Selection

Moderator

Do you need a moderator for your group gatherings? When you deploy one, what are the key characteristics required? Is there a list of norms or responsibilities that they must safeguard? Who holds the moderator accountable? When does the community become defined by the moderator (e.g., a long-serving moderator representing a vibrant subgroup)? What happens if the moderator departs from their role, will the conversation continue, or are disruptions anticipated?

A moderator might have more influence on a group than we anticipate. They curate the conversations, the vibe, and the sense of community. Selecting the right individual and providing them with the right tools creates remarkable experiences, but making a misaligned selection may set back a group.

How might we be intentional in our appointments of moderators? How might we help them succeed so we succeed?

Why Nobody Picked Me

Larry uses random chance to decide which of two friends to visit every day for a month. Each friend lives an eight-minute subway ride away, but they live in opposite directions from the closest station to Larry. Trains to each friend’s neighborhood arrive at Larry’s station every ten minutes, so he walks to the platform and boards the first train to arrive. After committing to this experiment every day for a month, he recognizes that he has seen his friend Henri 85% of the time and his other friend Cole only 15% of the time. He traveled to the starting station at spontaneous times and boards whichever train arrived first. Why does he end up visiting Henri so much more frequently?

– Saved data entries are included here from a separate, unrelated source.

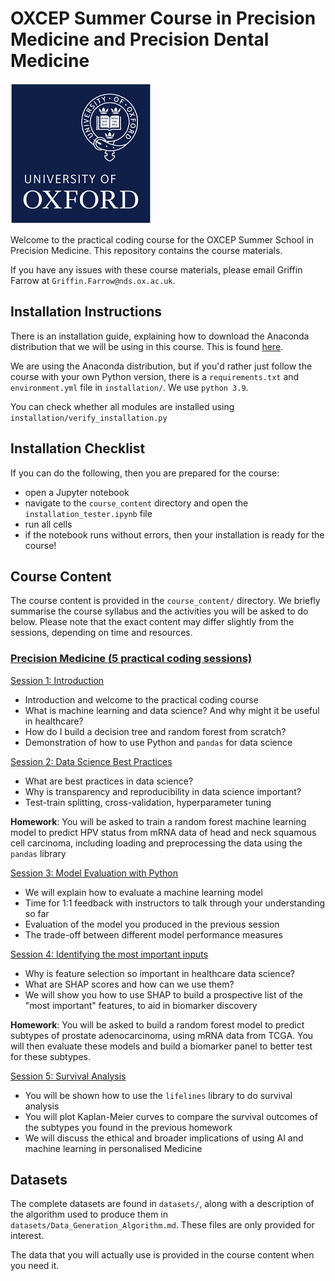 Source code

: # OXCEP Summer Course in Precision Medicine and Precision Dental Medicine

![Logo](logo/logo.png)
  
Welcome to the practical coding course for the OXCEP Summer School in Precision Medicine. This repository contains the course materials.
  
If you have any issues with these course materials, please email Griffin Farrow at `Griffin.Farrow@nds.ox.ac.uk`.  
  
## Installation Instructions
  
There is an installation guide, explaining how to download the Anaconda distribution that we will be using in this course. This is found [here](Installation_Instructions.pdf).  
  
We are using the Anaconda distribution, but if you'd rather just follow the course with your own Python version, there is a `requirements.txt` and `environment.yml` file in `installation/`. We use `python 3.9`.  

You can check whether all modules are installed using `installation/verify_installation.py`

## Installation Checklist

If you can do the following, then you are prepared for the course:

* open a Jupyter notebook
* navigate to the `course_content` directory and open the `installation_tester.ipynb` file
* run all cells
* if the notebook runs without errors, then your installation is ready for the course!

## Course Content

The course content is provided in the `course_content/` directory. We briefly summarise the course syllabus and the activities you will be asked to do below. Please note that the exact content may differ slightly from the sessions, depending on time and resources.

### <u> Precision Medicine (5 practical coding sessions) </u>

<u> Session 1: Introduction </u>

* Introduction and welcome to the practical coding course
* What is machine learning and data science? And why might it be useful in healthcare?
* How do I build a decision tree and random forest from scratch?
* Demonstration of how to use Python and `pandas` for data science

<u> Session 2: Data Science Best Practices </u>

* What are best practices in data science?
* Why is transparency and reproducibility in data science important? 
* Test-train splitting, cross-validation, hyperparameter tuning

<b> Homework</b>: You will be asked to train a random forest machine learning model to predict HPV status from mRNA data of head and neck squamous cell carcinoma, including loading and preprocessing the data using the `pandas` library

<u> Session 3: Model Evaluation with Python </u>

* We will explain how to evaluate a machine learning model
* Time for 1:1 feedback with instructors to talk through your understanding so far
* Evaluation of the model you produced in the previous session 
* The trade-off between different model performance measures 

<u> Session 4: Identifying the most important inputs </u> 

* Why is feature selection so important in healthcare data science? 
* What are SHAP scores and how can we use them? 
* We will show you how to use SHAP to build a prospective list of the "most important" features, to aid in biomarker discovery 

<b> Homework</b>: You will be asked to build a random forest model to predict subtypes of prostate adenocarcinoma, using mRNA data from TCGA. You will then evaluate these models and build a biomarker panel to better test for these subtypes.

<u> Session 5: Survival Analysis </u>
* You will be shown how to use the `lifelines` library to do survival analysis
* You will plot Kaplan-Meier curves to compare the survival outcomes of the subtypes you found in the previous homework
* We will discuss the ethical and broader implications of using AI and machine learning in personalised Medicine


## Datasets
  
The complete datasets are found in `datasets/`, along with a description of the algorithm used to produce them in `datasets/Data_Generation_Algorithm.md`. These files are only provided for interest. 
  
The data that you will actually use is provided in the course content when you need it.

The transit schedule is such that the train to Henri’s neighborhood arrives one minute before the train to Cole’s neighborhood; therefore, it is likely that the next train is headed towards Henri since there is only a single-minute period every ten minutes when the next train departs and heads in Cole’s direction. More specifically, trains to Henri’s arrive at 08,:18,:28, etc, versus Cole’s train at 09,:19,:29, etc.

We wonder why we are not selected more often to do the work that matters. Sometimes, we live in the shadow of the more dominant enterprise. Other times, we do not retain the network reach of another cause. Sometimes, we offer the same service, but the schedule works against us. Understanding how and where we are uniquely positioned to act is part of assessing our competitive advantage. When you have an emergency and call 911, dispatch tries to assess the nature of your call before sending emergency services. Launching the Confined Space Rescue Team with ropes and flexible stretchers does not solve a working structure fire. Dispatching the Swift Water Rescue Team clad in neoprene and flippers does not work well for a winter avalanche rescue. Knowing when to launch our services and to whom is vital to serving with impact.